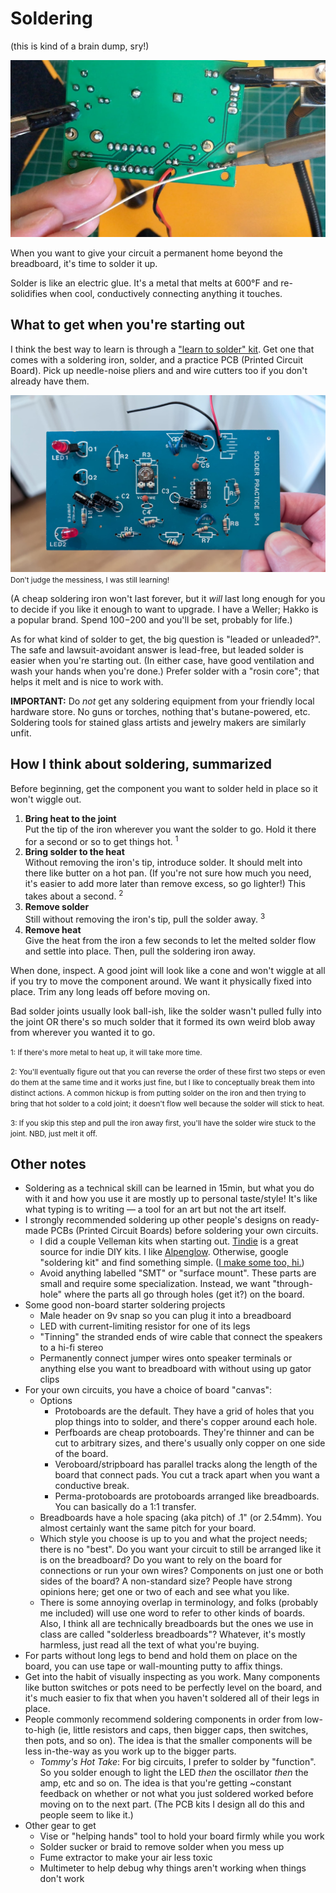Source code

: # Soldering

(this is kind of a brain dump, sry!)

![APC PCB being soldered](/static/images/soldering/apc.jpg)

When you  want to give your circuit a permanent home beyond the breadboard, it's time to solder it up.

Solder is like an electric glue. It's a metal that melts at 600&deg;F and re-solidifies when cool, conductively connecting anything it touches.

## What to get when you're starting out

I think the best way to learn is through a ["learn to solder" kit](https://www.jameco.com/z/AK-100-Elenco-Electronics-Practice-Soldering-Kit-with-Soldering-Iron_2124218.html). Get one that comes with a soldering iron, solder, and a practice PCB (Printed Circuit Board). Pick up needle-noise pliers and and wire cutters too if you don't already have them.

![old "siren" practice PCB](/static/images/soldering/practice_pcb.jpg)
<small>Don't judge the messiness, I was still learning!</small>

(A cheap soldering iron won't last forever, but it _will_ last long enough for you to decide if you like it enough to want to upgrade. I have a Weller; Hakko is a popular brand. Spend $100-$200 and you'll be set, probably for life.)

As for what kind of solder to get, the big question is "leaded or unleaded?". The safe and lawsuit-avoidant answer is lead-free, but leaded solder is easier when you're starting out. (In either case, have good ventilation and wash your hands when you're done.) Prefer solder with a "rosin core"; that helps it melt and is nice to work with.

**IMPORTANT:** Do _not_ get any soldering equipment from your friendly local hardware store. No guns or torches, nothing that's butane-powered, etc. Soldering tools for stained glass artists and jewelry makers are similarly unfit.

<!-- TODO: perfboard vs perma-protoboard vs protoboard vs printed circuit board -->

## How I think about soldering, summarized

Before beginning, get the component you want to solder held in place so it won't wiggle out.

1. **Bring heat to the joint**  
Put the tip of the iron wherever you want the solder to go. Hold it there for a second or so to get things hot. <sup>1</sup>
2. **Bring solder to the heat**  
Without removing the iron's tip, introduce solder. It should melt into there like butter on a hot pan. (If you're not sure how much you need, it's easier to add more later than remove excess, so go lighter!) This takes about a second. <sup>2</sup>
3. **Remove solder**  
Still without removing the iron's tip, pull the solder away. <sup>3</sup>
4. **Remove heat**  
Give the heat from the iron a few seconds to let the melted solder flow and settle into place. Then, pull the soldering iron away.

When done, inspect. A good joint will look like a cone and won't wiggle at all if you try to move the component around. We want it physically fixed into place. Trim any long leads off before moving on.

Bad solder joints usually look ball-ish, like the solder wasn't pulled fully into the joint OR there's so much solder that it formed its own weird blob away from wherever you wanted it to go.

<small>1: If there's more metal to heat up, it will take more time.</small>

<small>2: You'll eventually figure out that you can reverse the order of these first two steps or even do them at the same time and it works just fine, but I like to conceptually break them into distinct actions. A common hickup is from putting solder on the iron and then trying to bring that hot solder to a cold joint; it doesn't flow well because the solder will stick to heat.</small>

<small>3: If you skip this step and pull the iron away first, you'll have the solder wire stuck to the joint. NBD, just melt it off.</small>

## Other notes

* Soldering as a technical skill can be learned in 15min, but what you do with it and how you use it are mostly up to personal taste/style! It's like what typing is to writing &mdash; a tool for an art but not the art itself.
* I strongly recommended soldering up other people's designs on ready-made PCBs (Printed Circuit Boards) before soldering your own circuits.
    * I did a couple Velleman kits when starting out. [Tindie](https://www.tindie.com/) is a great source for indie DIY kits. I like [Alpenglow](https://www.tindie.com/stores/alpenglow/). Otherwise, google "soldering kit" and find something simple. ([I make some too, hi.](https://www.oskitone.com/))
    * Avoid anything labelled "SMT" or "surface mount". These parts are small and require some specialization. Instead, we want "through-hole" where the parts all go through holes (get it?) on the board.
* Some good non-board starter soldering projects
    * Male header on 9v snap so you can plug it into a breadboard
    * LED with current-limiting resistor for one of its legs
    * "Tinning" the stranded ends of wire cable that connect the speakers to a hi-fi stereo
    * Permanently connect jumper wires onto speaker terminals or anything else you want to breadboard with without using up gator clips
* For your own circuits, you have a choice of board "canvas":
    * Options
        * Protoboards are the default. They have a grid of holes that you plop things into to solder, and there's copper around each hole.
        * Perfboards are cheap protoboards. They're thinner and can be cut to arbitrary sizes, and there's usually only copper on one side of the board.
        * Veroboard/stripboard has parallel tracks along the length of the board that connect pads. You cut a track apart when you want a conductive break.
        * Perma-protoboards are protoboards arranged like breadboards. You can basically do a 1:1 transfer.
    * Breadboards have a hole spacing (aka pitch) of .1" (or 2.54mm). You almost certainly want the same pitch for your board.
    * Which style you choose is up to you and what the project needs; there is no "best". Do you want your circuit to still be arranged like it is on the breadboard? Do you want to rely on the board for connections or run your own wires? Components on just one or both sides of the board? A non-standard size? People have strong opinions here; get one or two of each and see what you like.
    * There is some annoying overlap in terminology, and folks (probably me included) will use one word to refer to other kinds of boards. Also, I think all are technically breadboards but the ones we use in class are called "solderless breadboards"? Whatever, it's mostly harmless, just read all the text of what you're buying.
* For parts without long legs to bend and hold them on place on the board, you can use tape or wall-mounting putty to affix things.
* Get into the habit of visually inspecting as you work. Many components like button switches or pots need to be perfectly level on the board, and it's much easier to fix that when you haven't soldered all of their legs in place.
* People commonly recommend soldering components in order from low-to-high (ie, little resistors and caps, then bigger caps, then switches, then pots, and so on). The idea is that the smaller components will be less in-the-way as you work up to the bigger parts.
    * _Tommy's Hot Take_: For big circuits, I prefer to solder by "function". So you solder enough to light the LED _then_ the oscillator _then_ the amp, etc and so on. The idea is that you're getting ~constant feedback on whether or not what you just soldered worked before moving on to the next part. (The PCB kits I design all do this and people seem to like it.)
* Other gear to get
    * Vise or "helping hands" tool to hold your board firmly while you work
    * Solder sucker or braid to remove solder when you mess up
    * Fume extractor to make your air less toxic
    * Multimeter to help debug why things aren't working when things don't work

PROBLEM DETAILS:
All of the entries must be reproduced exactly, with no pictures kept.

WRITTEN ANSWER:
Source code

: # Soldering

(this is kind of a brain dump, sry!)

![APC PCB being soldered](/static/images/soldering/apc.jpg)

When you  want to give your circuit a permanent home beyond the breadboard, it's time to solder it up.

Solder is like an electric glue. It's a metal that melts at 600&deg;F and re-solidifies when cool, conductively connecting anything it touches.

## What to get when you're starting out

I think the best way to learn is through a ["learn to solder" kit](https://www.jameco.com/z/AK-100-Elenco-Electronics-Practice-Soldering-Kit-with-Soldering-Iron_2124218.html). Get one that comes with a soldering iron, solder, and a practice PCB (Printed Circuit Board). Pick up needle-noise pliers and and wire cutters too if you don't already have them.

![old "siren" practice PCB](/static/images/soldering/practice_pcb.jpg)
<small>Don't judge the messiness, I was still learning!</small>

(A cheap soldering iron won't last forever, but it _will_ last long enough for you to decide if you like it enough to want to upgrade. I have a Weller; Hakko is a popular brand. Spend $100-$200 and you'll be set, probably for life.)

As for what kind of solder to get, the big question is "leaded or unleaded?". The safe and lawsuit-avoidant answer is lead-free, but leaded solder is easier when you're starting out. (In either case, have good ventilation and wash your hands when you're done.) Prefer solder with a "rosin core"; that helps it melt and is nice to work with.

**IMPORTANT:** Do _not_ get any soldering equipment from your friendly local hardware store. No guns or torches, nothing that's butane-powered, etc. Soldering tools for stained glass artists and jewelry makers are similarly unfit.

<!-- TODO: perfboard vs perma-protoboard vs protoboard vs printed circuit board -->

## How I think about soldering, summarized

Before beginning, get the component you want to solder held in place so it won't wiggle out.

1. **Bring heat to the joint**  
Put the tip of the iron wherever you want the solder to go. Hold it there for a second or so to get things hot. <sup>1</sup>
2. **Bring solder to the heat**  
Without removing the iron's tip, introduce solder. It should melt into there like butter on a hot pan. (If you're not sure how much you need, it's easier to add more later than remove excess, so go lighter!) This takes about a second. <sup>2</sup>
3. **Remove solder**  
Still without removing the iron's tip, pull the solder away. <sup>3</sup>
4. **Remove heat**  
Give the heat from the iron a few seconds to let the melted solder flow and settle into place. Then, pull the soldering iron away.

When done, inspect. A good joint will look like a cone and won't wiggle at all if you try to move the component around. We want it physically fixed into place. Trim any long leads off before moving on.

Bad solder joints usually look ball-ish, like the solder wasn't pulled fully into the joint OR there's so much solder that it formed its own weird blob away from wherever you wanted it to go.

<small>1: If there's more metal to heat up, it will take more time.</small>

<small>2: You'll eventually figure out that you can reverse the order of these first two steps or even do them at the same time and it works just fine, but I like to conceptually break them into distinct actions. A common hickup is from putting solder on the iron and then trying to bring that hot solder to a cold joint; it doesn't flow well because the solder will stick to heat.</small>

<small>3: If you skip this step and pull the iron away first, you'll have the solder wire stuck to the joint. NBD, just melt it off.</small>

## Other notes

* Soldering as a technical skill can be learned in 15min, but what you do with it and how you use it are mostly up to personal taste/style! It's like what typing is to writing &mdash; a tool for an art but not the art itself.
* I strongly recommended soldering up other people's designs on ready-made PCBs (Printed Circuit Boards) before soldering your own circuits.
    * I did a couple Velleman kits when starting out. [Tindie](https://www.tindie.com/) is a great source for indie DIY kits. I like [Alpenglow](https://www.tindie.com/stores/alpenglow/). Otherwise, google "soldering kit" and find something simple. ([I make some too, hi.](https://www.oskitone.com/))
    * Avoid anything labelled "SMT" or "surface mount". These parts are small and require some specialization. Instead, we want "through-hole" where the parts all go through holes (get it?) on the board.
* Some good non-board starter soldering projects
    * Male header on 9v snap so you can plug it into a breadboard
    * LED with current-limiting resistor for one of its legs
    * "Tinning" the stranded ends of wire cable that connect the speakers to a hi-fi stereo
    * Permanently connect jumper wires onto speaker terminals or anything else you want to breadboard with without using up gator clips
* For your own circuits, you have a choice of board "canvas":
    * Options
        * Protoboards are the default. They have a grid of holes that you plop things into to solder, and there's copper around each hole.
        * Perfboards are cheap protoboards. They're thinner and can be cut to arbitrary sizes, and there's usually only copper on one side of the board.
        * Veroboard/stripboard has parallel tracks along the length of the board that connect pads. You cut a track apart when you want a conductive break.
        * Perma-protoboards are protoboards arranged like breadboards. You can basically do a 1:1 transfer.
    * Breadboards have a hole spacing (aka pitch) of .1" (or 2.54mm). You almost certainly want the same pitch for your board.
    * Which style you choose is up to you and what the project needs; there is no "best". Do you want your circuit to still be arranged like it is on the breadboard? Do you want to rely on the board for connections or run your own wires? Components on just one or both sides of the board? A non-standard size? People have strong opinions here; get one or two of each and see what you like.
    * There is some annoying overlap in terminology, and folks (probably me included) will use one word to refer to other kinds of boards. Also, I think all are technically breadboards but the ones we use in class are called "solderless breadboards"? Whatever, it's mostly harmless, just read all the text of what you're buying.
* For parts without long legs to bend and hold them on place on the board, you can use tape or wall-mounting putty to affix things.
* Get into the habit of visually inspecting as you work. Many components like button switches or pots need to be perfectly level on the board, and it's much easier to fix that when you haven't soldered all of their legs in place.
* People commonly recommend soldering components in order from low-to-high (ie, little resistors and caps, then bigger caps, then switches, then pots, and so on). The idea is that the smaller components will be less in-the-way as you work up to the bigger parts.
    * _Tommy's Hot Take_: For big circuits, I prefer to solder by "function". So you solder enough to light the LED _then_ the oscillator _then_ the amp, etc and so on. The idea is that you're getting ~constant feedback on whether or not what you just soldered worked before moving on to the next part. (The PCB kits I design all do this and people seem to like it.)
* Other gear to get
    * Vise or "helping hands" tool to hold your board firmly while you work
    * Solder sucker or braid to remove solder when you mess up
    * Fume extractor to make your air less toxic
    * Multimeter to help debug why things aren't working when things don't work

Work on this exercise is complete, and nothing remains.